Heart Happy (cathy_edgett) wrote,
Heart Happy

What we carry -

There is a wonderful book by Tim O'Brien, The Things They Carried.  I recommend it.  It is about a platoon of American soldiers during the Vietnam War and what they carry.  It is a powerful book.

I was reminded of it yesterday because I was talking to a friend, to Lee, about pressure I was feeling about a "report" I needed to write for a group I am in.  I've been struggling with words of late, actually found myself doing charades during a word game I was playing on Christmas Day.  I want to convey information with the whole of myself, and words are feeling limiting these days, which is why my posts have been minimal of late.  I do write my death poems, though I don't post them here.

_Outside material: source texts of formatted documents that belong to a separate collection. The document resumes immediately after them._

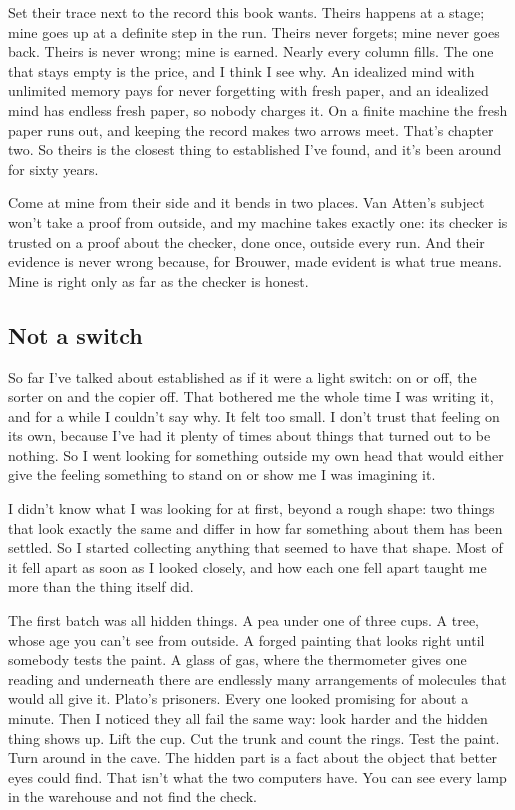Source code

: \documentclass[11pt,twoside]{article}
\theoremstyle{thielethm}
\theoremstyle{thieledef}
\theoremstyle{thieledef}
\theoremstyle{thieledef}
\theoremstyle{thielethm}
\theoremstyle{thieleobs}
\theoremstyle{thielethm}
\begin{document}
Set their trace next to the record this book wants. Theirs happens at a stage; mine goes up at a definite step in the run. Theirs never forgets; mine never goes back. Theirs is never wrong; mine is earned. Nearly every column fills. The one that stays empty is the price, and I think I see why. An idealized mind with unlimited memory pays for never forgetting with fresh paper, and an idealized mind has endless fresh paper, so nobody charges it. On a finite machine the fresh paper runs out, and keeping the record makes two arrows meet. That's chapter two. So theirs is the closest thing to established I've found, and it's been around for sixty years.

Come at mine from their side and it bends in two places. Van Atten's subject won't take a proof from outside, and my machine takes exactly one: its checker is trusted on a proof about the checker, done once, outside every run. And their evidence is never wrong because, for Brouwer, made evident is what true means. Mine is right only as far as the checker is honest.

\subsection{Not a switch}

So far I've talked about established as if it were a light switch: on or off, the sorter on and the copier off. That bothered me the whole time I was writing it, and for a while I couldn't say why. It felt too small. I don't trust that feeling on its own, because I've had it plenty of times about things that turned out to be nothing. So I went looking for something outside my own head that would either give the feeling something to stand on or show me I was imagining it.

I didn't know what I was looking for at first, beyond a rough shape: two things that look exactly the same and differ in how far something about them has been settled. So I started collecting anything that seemed to have that shape. Most of it fell apart as soon as I looked closely, and how each one fell apart taught me more than the thing itself did.

The first batch was all hidden things. A pea under one of three cups. A tree, whose age you can't see from outside. A forged painting that looks right until somebody tests the paint. A glass of gas, where the thermometer gives one reading and underneath there are endlessly many arrangements of molecules that would all give it. Plato's prisoners. Every one looked promising for about a minute. Then I noticed they all fail the same way: look harder and the hidden thing shows up. Lift the cup. Cut the trunk and count the rings. Test the paint. Turn around in the cave. The hidden part is a fact about the object that better eyes could find. That isn't what the two computers have. You can see every lamp in the warehouse and not find the check.
\end{document}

Anyway, this word "pressure" is huge when one pauses to consider it.  Notice now.  Do you feel pressure about something you feel you are meant to do?

When I let myself feel the pressure in my heart around this "project", I could feel expansiveness, a letting go.  I could be with what was happening, just noticing.  What came up was the pressure I feel around traumas that were my parents, my father being shot down during WWII and handed over to the SS and being in a prisoner of war camp.  I could feel what it was for my mother to have her brother fighting in Europe during WWII,  not knowing if he was dead or alive.

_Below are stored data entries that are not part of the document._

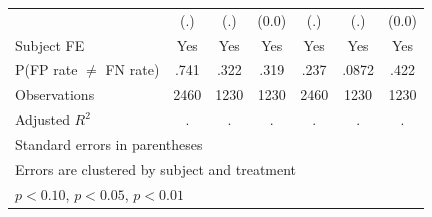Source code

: \begin{table}[htbp]
\begin{tabular}{l*{6}{c}}
                &      (.)         &      (.)         &    (0.0)         &      (.)         &      (.)         &    (0.0)         \\
Subject FE      &      Yes         &      Yes         &      Yes         &      Yes         &      Yes         &      Yes         \\
\hline
P(FP rate $\neq$ FN rate)&     .741         &     .322         &     .319         &     .237         &    .0872         &     .422         \\
Observations    &     2460         &     1230         &     1230         &     2460         &     1230         &     1230         \\
Adjusted \(R^{2}\)&        .         &        .         &        .         &        .         &        .         &        .         \\
\hline\hline
\multicolumn{7}{l}{\footnotesize Standard errors in parentheses}\\
\multicolumn{7}{l}{\footnotesize Errors are clustered by subject and treatment}\\
\multicolumn{7}{l}{\footnotesize \sym{*} \(p<0.10\), \sym{**} \(p<0.05\), \sym{***} \(p<0.01\)}\\
\end{tabular}
\end{table}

I stayed with all this, noticing my breath, looking at the pressure, being with curiosity.  Can I be curious about what is happening now?  Just now, this moment, only this?  Lee asked: "How do I trust my own experience?"  "Do I feel that nothing will happen if I don't do it?"

Can I simply "be with"?

Lately I've been with the word "simplicity", desiring simplicity.  I want to "carry" less.  I began this year with the word "receptivity". I wanted to better listen, to "receive".

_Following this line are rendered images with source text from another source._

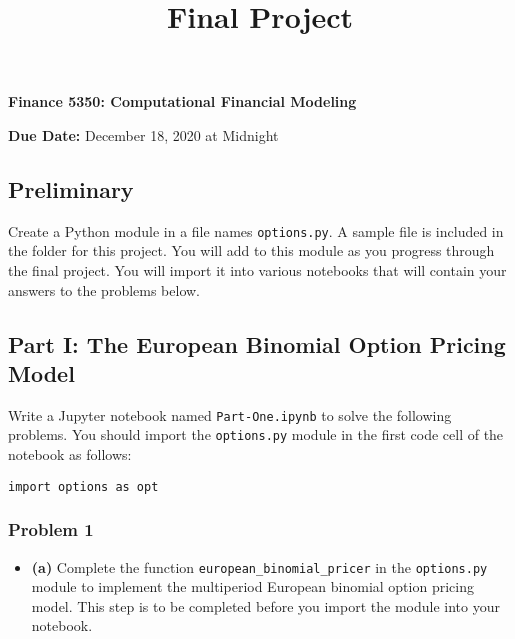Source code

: \documentclass[
]{article}
\title{Final Project}
\author{}
\date{\vspace{-2.5em}}
\providecommand{\tightlist}{%
  \setlength{\itemsep}{0pt}\setlength{\parskip}{0pt}}
\begin{document}
\maketitle

\textbf{Finance 5350: Computational Financial Modeling}

\textbf{Due Date:} December 18, 2020 at Midnight

\hypertarget{preliminary}{%
\subsection{\texorpdfstring{\textbf{Preliminary}}{Preliminary}}\label{preliminary}}

Create a Python module in a file names \texttt{options.py}. A sample
file is included in the folder for this project. You will add to this
module as you progress through the final project. You will import it
into various notebooks that will contain your answers to the problems
below.

\hypertarget{part-i-the-european-binomial-option-pricing-model}{%
\subsection{\texorpdfstring{\textbf{Part I: The European Binomial Option
Pricing
Model}}{Part I: The European Binomial Option Pricing Model}}\label{part-i-the-european-binomial-option-pricing-model}}

Write a Jupyter notebook named \texttt{Part-One.ipynb} to solve the
following problems. You should import the \texttt{options.py} module in
the first code cell of the notebook as follows:

\begin{verbatim}
import options as opt
\end{verbatim}

\hypertarget{problem-1}{%
\subsubsection{\texorpdfstring{\textbf{Problem
1}}{Problem 1}}\label{problem-1}}

\begin{itemize}
\tightlist
\item
  \textbf{(a)} Complete the function \texttt{european\_binomial\_pricer}
  in the \texttt{options.py} module to implement the multiperiod
  European binomial option pricing model. This step is to be completed
  before you import the module into your notebook.
\end{itemize}
\end{document}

Now I sit with "being with".  Lee says the way to work with trauma, which we all have, no matter how gentle, beautiful, or even simple, our lives are, and have been, is this: "Be deeply tender, kind, curious, and attentive."

I offer her words to you on this last day of the year, a day we release to beckon the new, but in that, I believe we must also honor the past.  My mantra for this new year is: BE DEEPLY TENDER, KIND, CURIOUS, AND ATTENTIVE."   May those words carry me gently, tenderly, attentively, and curiously along this new path that opens before, with, and in me, each moment, each breath.